== What the task requires ==
All of the listing should be output exactly, apart from the pictures.

== Input material ==
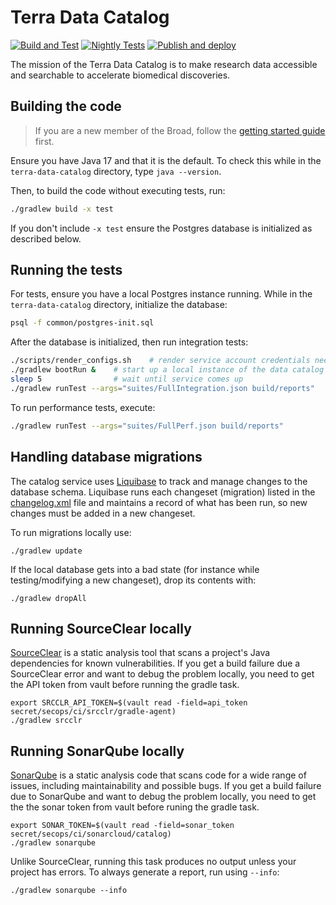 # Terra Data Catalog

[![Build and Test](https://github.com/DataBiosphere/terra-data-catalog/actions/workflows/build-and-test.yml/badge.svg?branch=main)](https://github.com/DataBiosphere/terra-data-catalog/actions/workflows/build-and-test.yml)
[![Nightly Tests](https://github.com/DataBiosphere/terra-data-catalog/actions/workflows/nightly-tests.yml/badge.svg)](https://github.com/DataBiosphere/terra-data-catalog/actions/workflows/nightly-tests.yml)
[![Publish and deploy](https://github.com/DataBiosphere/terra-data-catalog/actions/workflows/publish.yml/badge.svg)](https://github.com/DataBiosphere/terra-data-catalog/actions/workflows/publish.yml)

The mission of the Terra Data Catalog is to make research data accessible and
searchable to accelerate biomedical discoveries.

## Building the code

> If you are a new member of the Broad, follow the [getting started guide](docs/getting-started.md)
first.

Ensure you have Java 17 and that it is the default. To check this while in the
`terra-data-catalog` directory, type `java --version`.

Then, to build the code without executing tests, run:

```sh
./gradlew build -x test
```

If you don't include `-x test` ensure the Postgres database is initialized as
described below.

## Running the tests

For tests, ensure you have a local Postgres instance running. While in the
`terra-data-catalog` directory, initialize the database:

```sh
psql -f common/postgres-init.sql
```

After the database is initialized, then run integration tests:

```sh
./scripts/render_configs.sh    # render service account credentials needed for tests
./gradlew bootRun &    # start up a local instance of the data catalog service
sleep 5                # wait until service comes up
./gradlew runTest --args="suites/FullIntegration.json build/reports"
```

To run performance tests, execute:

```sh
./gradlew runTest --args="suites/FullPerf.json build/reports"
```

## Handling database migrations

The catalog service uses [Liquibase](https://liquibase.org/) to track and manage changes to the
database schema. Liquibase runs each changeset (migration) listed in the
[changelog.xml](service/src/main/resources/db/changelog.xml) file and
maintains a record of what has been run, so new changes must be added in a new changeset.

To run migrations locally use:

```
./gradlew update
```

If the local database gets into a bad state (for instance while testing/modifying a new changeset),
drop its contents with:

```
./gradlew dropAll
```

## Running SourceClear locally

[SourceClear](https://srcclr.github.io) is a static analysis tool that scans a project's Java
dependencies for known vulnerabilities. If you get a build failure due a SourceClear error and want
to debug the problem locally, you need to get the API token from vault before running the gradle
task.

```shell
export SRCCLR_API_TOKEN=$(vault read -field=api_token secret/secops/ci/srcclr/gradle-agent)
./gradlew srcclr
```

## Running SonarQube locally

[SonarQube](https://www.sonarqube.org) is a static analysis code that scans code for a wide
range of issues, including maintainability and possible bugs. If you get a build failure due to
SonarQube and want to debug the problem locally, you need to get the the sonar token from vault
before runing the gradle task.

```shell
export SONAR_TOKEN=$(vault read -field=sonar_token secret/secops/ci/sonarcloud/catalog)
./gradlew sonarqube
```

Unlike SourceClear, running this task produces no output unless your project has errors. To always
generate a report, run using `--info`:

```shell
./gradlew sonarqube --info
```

== Solution to this task ==
 # Terra Data Catalog

[![Build and Test](https://github.com/DataBiosphere/terra-data-catalog/actions/workflows/build-and-test.yml/badge.svg?branch=main)](https://github.com/DataBiosphere/terra-data-catalog/actions/workflows/build-and-test.yml)
[![Nightly Tests](https://github.com/DataBiosphere/terra-data-catalog/actions/workflows/nightly-tests.yml/badge.svg)](https://github.com/DataBiosphere/terra-data-catalog/actions/workflows/nightly-tests.yml)
[![Publish and deploy](https://github.com/DataBiosphere/terra-data-catalog/actions/workflows/publish.yml/badge.svg)](https://github.com/DataBiosphere/terra-data-catalog/actions/workflows/publish.yml)

The mission of the Terra Data Catalog is to make research data accessible and
searchable to accelerate biomedical discoveries.

## Building the code

> If you are a new member of the Broad, follow the [getting started guide](docs/getting-started.md)
first.

Ensure you have Java 17 and that it is the default. To check this while in the
`terra-data-catalog` directory, type `java --version`.

Then, to build the code without executing tests, run:

```sh
./gradlew build -x test
```

If you don't include `-x test` ensure the Postgres database is initialized as
described below.

## Running the tests

For tests, ensure you have a local Postgres instance running. While in the
`terra-data-catalog` directory, initialize the database:

```sh
psql -f common/postgres-init.sql
```

After the database is initialized, then run integration tests:

```sh
./scripts/render_configs.sh    # render service account credentials needed for tests
./gradlew bootRun &    # start up a local instance of the data catalog service
sleep 5                # wait until service comes up
./gradlew runTest --args="suites/FullIntegration.json build/reports"
```

To run performance tests, execute:

```sh
./gradlew runTest --args="suites/FullPerf.json build/reports"
```

## Handling database migrations

The catalog service uses [Liquibase](https://liquibase.org/) to track and manage changes to the
database schema. Liquibase runs each changeset (migration) listed in the
[changelog.xml](service/src/main/resources/db/changelog.xml) file and
maintains a record of what has been run, so new changes must be added in a new changeset.

To run migrations locally use:

```
./gradlew update
```

If the local database gets into a bad state (for instance while testing/modifying a new changeset),
drop its contents with:

```
./gradlew dropAll
```

## Running SourceClear locally

[SourceClear](https://srcclr.github.io) is a static analysis tool that scans a project's Java
dependencies for known vulnerabilities. If you get a build failure due a SourceClear error and want
to debug the problem locally, you need to get the API token from vault before running the gradle
task.

```shell
export SRCCLR_API_TOKEN=$(vault read -field=api_token secret/secops/ci/srcclr/gradle-agent)
./gradlew srcclr
```

## Running SonarQube locally

[SonarQube](https://www.sonarqube.org) is a static analysis code that scans code for a wide
range of issues, including maintainability and possible bugs. If you get a build failure due to
SonarQube and want to debug the problem locally, you need to get the the sonar token from vault
before runing the gradle task.

```shell
export SONAR_TOKEN=$(vault read -field=sonar_token secret/secops/ci/sonarcloud/catalog)
./gradlew sonarqube
```

Unlike SourceClear, running this task produces no output unless your project has errors. To always
generate a report, run using `--info`:

```shell
./gradlew sonarqube --info
```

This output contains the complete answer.